Most IT innovation these days is focused on machine-generated data (sometimes just called “machine data”), rather than human-generated. So as I find myself in the mood for another survey post, I can’t think of any better idea for a unifying theme.
1. There are many kinds of machine-generated data. Important categories include:
- Web, network and other IT logs.
- Game and mobile app event data.
- CDRs (telecom Call Detail Records).
- “Phone-home” data from large numbers of identical electronic products (for example set-top boxes).
- Sensor network output (for example from a pipeline or other utility network).
- Vehicle telemetry.
- Health care data, in hospitals.
- Digital health data from consumer devices.
- Images from public-safety camera networks.
- Stock tickers (if you regard them as being machine-generated, which I do).
That’s far from a complete list, but if you think about those categories you’ll probably capture most of the issues surrounding other kinds of machine-generated data as well.
2. Technology for better information and analysis is also technology for privacy intrusion. Public awareness of privacy issues is focused in a few areas, mainly:
- Government snooping on the contents of communications.
- Communication traffic analysis.
- Photos and videos (airport scanners, public cameras, etc.)
- Commercial ad targeting.
- Traditional medical records.
Other areas, however, continue to be overlooked, with the two biggies in my opinion being:
- The potential to apply marketing-like psychographic analysis in other areas, such as hiring decisions or criminal justice.
- The ability to track people’s movements in great detail, which will be increased greatly yet again as the market matures — and some think this will happen soon — for consumer digital health.

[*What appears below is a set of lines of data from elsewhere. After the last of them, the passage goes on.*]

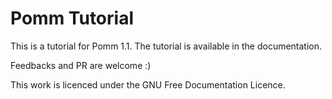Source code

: Pomm Tutorial
=============

This is a tutorial for Pomm 1.1. The tutorial is available in the documentation. 

Feedbacks and PR are welcome :)

This work is licenced under the GNU Free Documentation Licence.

3. The natural database structures for machine-generated data vary wildly. Weblog data structure is often remarkably complex. Log data from complex organizations (e.g. IT shops or hospitals) might comprise many streams, each with a different (even if individually simple) organization. But in the majority of my example categories, record structure is very simple and repeatable. Thus, there are many kinds of machine-generated data that can, at least in principle, be handled well by a relational DBMS …
4. … at least to some extent. In a further complication, much machine-generated data arrives as a kind of time series. Many (but not all) time series call for a strong commitment to event-series styles of analytics. Event series analytics are a challenge for relational DBMS, but Vertica and others have tried to step up with various kinds of temporal predicates or datatypes. Event series are also a challenge for business intelligence vendors, and a potentially significant driver for competitive rebalancing in the BI market.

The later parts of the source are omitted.